WORK TASK
Find every line below with the word "Flugzeugen" in it, and copy each one.

(Saved data entries)

┄┄┄┄┄┄

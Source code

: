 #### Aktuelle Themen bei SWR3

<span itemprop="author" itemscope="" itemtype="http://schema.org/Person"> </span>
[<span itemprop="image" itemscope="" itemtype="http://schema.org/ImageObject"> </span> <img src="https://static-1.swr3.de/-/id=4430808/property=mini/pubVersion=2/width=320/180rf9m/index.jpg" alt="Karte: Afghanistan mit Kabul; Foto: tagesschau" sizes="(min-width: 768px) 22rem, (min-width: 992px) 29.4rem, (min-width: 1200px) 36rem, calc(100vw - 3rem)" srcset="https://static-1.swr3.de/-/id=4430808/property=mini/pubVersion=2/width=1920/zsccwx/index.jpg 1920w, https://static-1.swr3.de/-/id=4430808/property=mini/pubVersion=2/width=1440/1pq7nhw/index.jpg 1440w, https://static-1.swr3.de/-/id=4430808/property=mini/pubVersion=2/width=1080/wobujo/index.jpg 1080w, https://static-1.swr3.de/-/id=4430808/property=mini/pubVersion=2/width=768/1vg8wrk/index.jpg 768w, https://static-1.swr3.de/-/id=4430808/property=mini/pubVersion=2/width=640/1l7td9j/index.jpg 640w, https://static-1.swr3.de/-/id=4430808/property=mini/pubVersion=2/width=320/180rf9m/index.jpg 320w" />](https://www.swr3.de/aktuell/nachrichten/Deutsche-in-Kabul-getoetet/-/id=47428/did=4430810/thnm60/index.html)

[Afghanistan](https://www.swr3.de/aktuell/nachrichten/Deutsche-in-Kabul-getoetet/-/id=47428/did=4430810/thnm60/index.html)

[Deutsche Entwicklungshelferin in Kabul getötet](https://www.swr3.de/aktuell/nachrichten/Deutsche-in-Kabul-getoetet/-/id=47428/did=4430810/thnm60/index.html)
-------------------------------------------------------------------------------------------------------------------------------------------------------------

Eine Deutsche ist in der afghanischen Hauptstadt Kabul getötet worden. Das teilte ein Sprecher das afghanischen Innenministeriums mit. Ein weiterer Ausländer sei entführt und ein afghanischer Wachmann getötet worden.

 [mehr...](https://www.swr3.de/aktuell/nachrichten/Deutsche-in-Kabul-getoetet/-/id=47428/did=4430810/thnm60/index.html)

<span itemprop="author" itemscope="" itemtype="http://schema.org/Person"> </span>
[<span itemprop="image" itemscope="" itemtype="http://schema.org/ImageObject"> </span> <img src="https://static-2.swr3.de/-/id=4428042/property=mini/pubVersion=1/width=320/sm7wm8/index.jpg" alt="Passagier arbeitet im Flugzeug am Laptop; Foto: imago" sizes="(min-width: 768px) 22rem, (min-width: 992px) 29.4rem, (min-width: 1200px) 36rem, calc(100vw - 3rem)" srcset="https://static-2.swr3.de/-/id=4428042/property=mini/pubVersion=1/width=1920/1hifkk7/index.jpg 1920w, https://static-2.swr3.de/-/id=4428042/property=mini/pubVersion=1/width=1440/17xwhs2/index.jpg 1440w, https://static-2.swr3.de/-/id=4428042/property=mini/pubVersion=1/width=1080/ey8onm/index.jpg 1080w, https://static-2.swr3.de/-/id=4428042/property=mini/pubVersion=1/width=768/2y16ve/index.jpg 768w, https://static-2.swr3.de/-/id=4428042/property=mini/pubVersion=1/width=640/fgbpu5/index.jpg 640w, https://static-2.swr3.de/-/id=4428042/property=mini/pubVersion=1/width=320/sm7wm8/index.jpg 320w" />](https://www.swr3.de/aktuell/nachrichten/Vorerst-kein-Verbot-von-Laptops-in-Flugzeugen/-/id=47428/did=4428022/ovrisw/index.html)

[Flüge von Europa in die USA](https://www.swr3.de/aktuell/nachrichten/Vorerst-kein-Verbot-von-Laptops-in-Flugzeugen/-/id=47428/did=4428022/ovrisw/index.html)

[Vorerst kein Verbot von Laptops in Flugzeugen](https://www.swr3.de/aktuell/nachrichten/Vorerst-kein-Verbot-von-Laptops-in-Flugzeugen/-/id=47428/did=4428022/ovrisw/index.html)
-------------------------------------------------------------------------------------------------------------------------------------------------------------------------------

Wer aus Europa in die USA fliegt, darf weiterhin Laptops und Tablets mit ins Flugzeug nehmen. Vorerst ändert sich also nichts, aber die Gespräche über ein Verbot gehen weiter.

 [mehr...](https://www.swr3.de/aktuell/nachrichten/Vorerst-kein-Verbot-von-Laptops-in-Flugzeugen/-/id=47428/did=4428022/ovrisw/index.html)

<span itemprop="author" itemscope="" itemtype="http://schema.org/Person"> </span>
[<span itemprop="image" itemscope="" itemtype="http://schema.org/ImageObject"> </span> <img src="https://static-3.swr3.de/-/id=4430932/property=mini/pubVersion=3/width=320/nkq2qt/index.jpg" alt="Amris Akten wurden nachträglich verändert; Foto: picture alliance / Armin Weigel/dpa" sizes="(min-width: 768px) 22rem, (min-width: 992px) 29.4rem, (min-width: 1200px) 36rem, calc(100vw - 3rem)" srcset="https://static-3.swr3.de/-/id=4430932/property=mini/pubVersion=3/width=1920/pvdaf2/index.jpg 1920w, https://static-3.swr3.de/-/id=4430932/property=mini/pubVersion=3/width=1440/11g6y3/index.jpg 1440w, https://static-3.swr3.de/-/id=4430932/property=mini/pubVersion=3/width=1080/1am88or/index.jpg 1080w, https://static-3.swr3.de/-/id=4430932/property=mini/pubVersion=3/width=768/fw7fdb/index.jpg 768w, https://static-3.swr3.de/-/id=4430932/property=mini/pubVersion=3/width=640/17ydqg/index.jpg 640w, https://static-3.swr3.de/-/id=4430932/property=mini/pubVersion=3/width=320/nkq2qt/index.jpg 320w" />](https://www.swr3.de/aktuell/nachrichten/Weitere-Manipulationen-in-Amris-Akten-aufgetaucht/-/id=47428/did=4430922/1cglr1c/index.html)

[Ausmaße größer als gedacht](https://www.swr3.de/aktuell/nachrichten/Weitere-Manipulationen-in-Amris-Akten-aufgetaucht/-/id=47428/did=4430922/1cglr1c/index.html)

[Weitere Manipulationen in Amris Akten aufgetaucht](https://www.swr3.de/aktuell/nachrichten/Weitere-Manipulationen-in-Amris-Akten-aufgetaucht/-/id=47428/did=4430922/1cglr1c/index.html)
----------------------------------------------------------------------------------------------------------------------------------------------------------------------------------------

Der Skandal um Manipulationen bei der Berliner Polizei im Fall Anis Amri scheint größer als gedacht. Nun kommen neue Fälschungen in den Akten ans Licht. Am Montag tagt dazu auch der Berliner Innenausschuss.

┄┄┄┄┄┄

RESULT FOR THIS TASK
[<span itemprop="image" itemscope="" itemtype="http://schema.org/ImageObject"> </span> <img src="https://static-2.swr3.de/-/id=4428042/property=mini/pubVersion=1/width=320/sm7wm8/index.jpg" alt="Passagier arbeitet im Flugzeug am Laptop; Foto: imago" sizes="(min-width: 768px) 22rem, (min-width: 992px) 29.4rem, (min-width: 1200px) 36rem, calc(100vw - 3rem)" srcset="https://static-2.swr3.de/-/id=4428042/property=mini/pubVersion=1/width=1920/1hifkk7/index.jpg 1920w, https://static-2.swr3.de/-/id=4428042/property=mini/pubVersion=1/width=1440/17xwhs2/index.jpg 1440w, https://static-2.swr3.de/-/id=4428042/property=mini/pubVersion=1/width=1080/ey8onm/index.jpg 1080w, https://static-2.swr3.de/-/id=4428042/property=mini/pubVersion=1/width=768/2y16ve/index.jpg 768w, https://static-2.swr3.de/-/id=4428042/property=mini/pubVersion=1/width=640/fgbpu5/index.jpg 640w, https://static-2.swr3.de/-/id=4428042/property=mini/pubVersion=1/width=320/sm7wm8/index.jpg 320w" />](https://www.swr3.de/aktuell/nachrichten/Vorerst-kein-Verbot-von-Laptops-in-Flugzeugen/-/id=47428/did=4428022/ovrisw/index.html)
[Flüge von Europa in die USA](https://www.swr3.de/aktuell/nachrichten/Vorerst-kein-Verbot-von-Laptops-in-Flugzeugen/-/id=47428/did=4428022/ovrisw/index.html)
[Vorerst kein Verbot von Laptops in Flugzeugen](https://www.swr3.de/aktuell/nachrichten/Vorerst-kein-Verbot-von-Laptops-in-Flugzeugen/-/id=47428/did=4428022/ovrisw/index.html)
 [mehr...](https://www.swr3.de/aktuell/nachrichten/Vorerst-kein-Verbot-von-Laptops-in-Flugzeugen/-/id=47428/did=4428022/ovrisw/index.html)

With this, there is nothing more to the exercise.